Posted on October 15, 2014

One of the most robust findings in social psychology is the beauty-is-good stereotype: physically attractive people are perceived and treated more positively than physically unattractive people. But here’s the thing: I have definitely met attractive people who went from hot to not the second they opened their mouths! Vice-versa, some people are so kind and awesome that you can’t help but be attracted to them.

Which has me wondering: I know beautiful is often perceived as good, but isn’t good also beautiful? I mean, I know we are an extremely looks obsessed culture, and research does show that the people we initially perceive as physically attractive tend to follow a very predictable pattern: they are average, symmetrical, and have hormone-dependent features [2]. But don’t things like character and goodness also factor into our perceptions of physical attractiveness?
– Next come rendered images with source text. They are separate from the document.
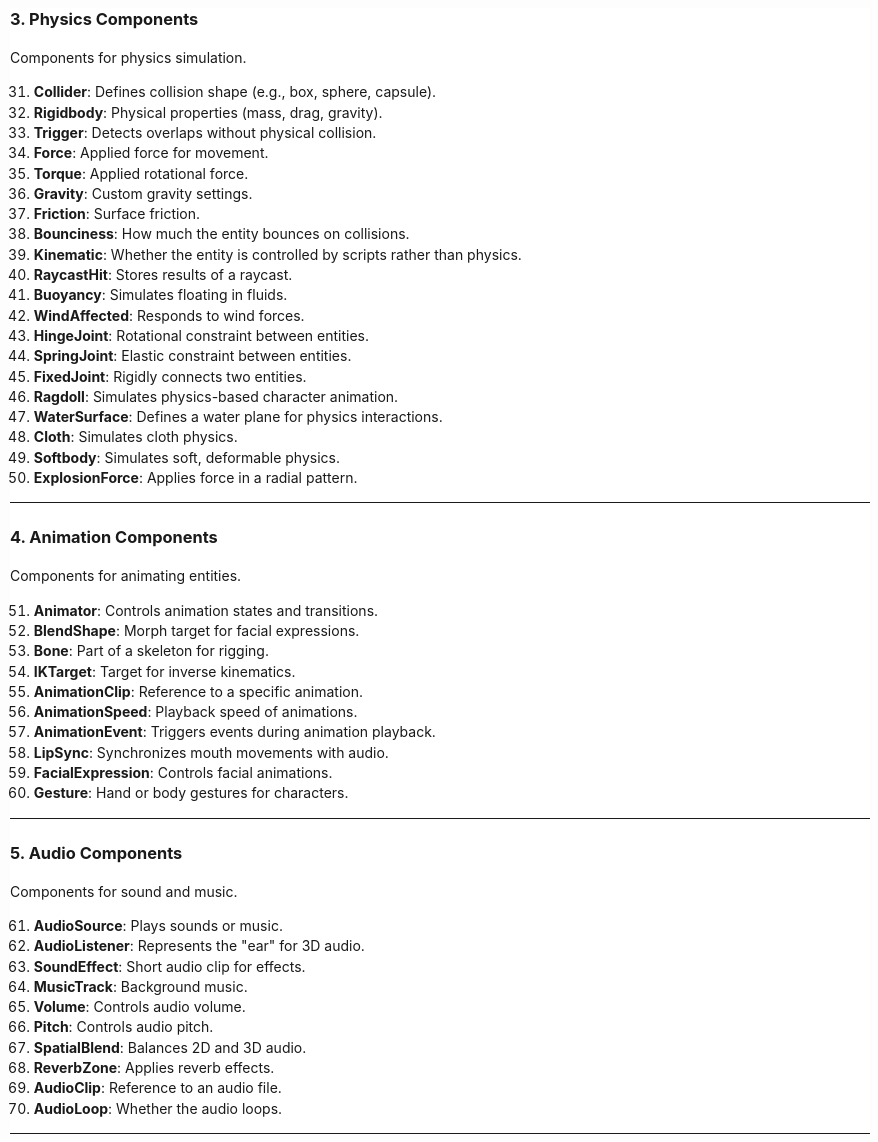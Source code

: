 
### **3. Physics Components**

Components for physics simulation.

31. **Collider**: Defines collision shape (e.g., box, sphere, capsule).
32. **Rigidbody**: Physical properties (mass, drag, gravity).
33. **Trigger**: Detects overlaps without physical collision.
34. **Force**: Applied force for movement.
35. **Torque**: Applied rotational force.
36. **Gravity**: Custom gravity settings.
37. **Friction**: Surface friction.
38. **Bounciness**: How much the entity bounces on collisions.
39. **Kinematic**: Whether the entity is controlled by scripts rather than
    physics.
40. **RaycastHit**: Stores results of a raycast.
41. **Buoyancy**: Simulates floating in fluids.
42. **WindAffected**: Responds to wind forces.
43. **HingeJoint**: Rotational constraint between entities.
44. **SpringJoint**: Elastic constraint between entities.
45. **FixedJoint**: Rigidly connects two entities.
46. **Ragdoll**: Simulates physics-based character animation.
47. **WaterSurface**: Defines a water plane for physics interactions.
48. **Cloth**: Simulates cloth physics.
49. **Softbody**: Simulates soft, deformable physics.
50. **ExplosionForce**: Applies force in a radial pattern.

---

### **4. Animation Components**

Components for animating entities.

51. **Animator**: Controls animation states and transitions.
52. **BlendShape**: Morph target for facial expressions.
53. **Bone**: Part of a skeleton for rigging.
54. **IKTarget**: Target for inverse kinematics.
55. **AnimationClip**: Reference to a specific animation.
56. **AnimationSpeed**: Playback speed of animations.
57. **AnimationEvent**: Triggers events during animation playback.
58. **LipSync**: Synchronizes mouth movements with audio.
59. **FacialExpression**: Controls facial animations.
60. **Gesture**: Hand or body gestures for characters.

---

### **5. Audio Components**

Components for sound and music.

61. **AudioSource**: Plays sounds or music.
62. **AudioListener**: Represents the "ear" for 3D audio.
63. **SoundEffect**: Short audio clip for effects.
64. **MusicTrack**: Background music.
65. **Volume**: Controls audio volume.
66. **Pitch**: Controls audio pitch.
67. **SpatialBlend**: Balances 2D and 3D audio.
68. **ReverbZone**: Applies reverb effects.
69. **AudioClip**: Reference to an audio file.
70. **AudioLoop**: Whether the audio loops.

---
Enter a new study by Yan Zhang and colleagues. The researchers randomly assigned Chinese participants to one of three groups and had them rate 60 photographs of unfamiliar Chinese female faces. All the photographs were taken from Google, and all of the faces had neutral emotional expressions. After two weeks, the participants rated the same pictures again. But this time, one group of participants were given positive personality descriptors of the people in the photographs (e.g., decent, honest), another group of participants were given negative personality descriptors (e.g., evil, mean), and the third group were given no information about the people in the photographs.

During the first rating, there were no significant differences in ratings of attractiveness among the three groups. But after the second rating, the group given positive personality descriptors of the people in the photographs rated them the most attractive, and the group given negative personality descriptors of the people in the photographs gave the lowest ratings to the photographs.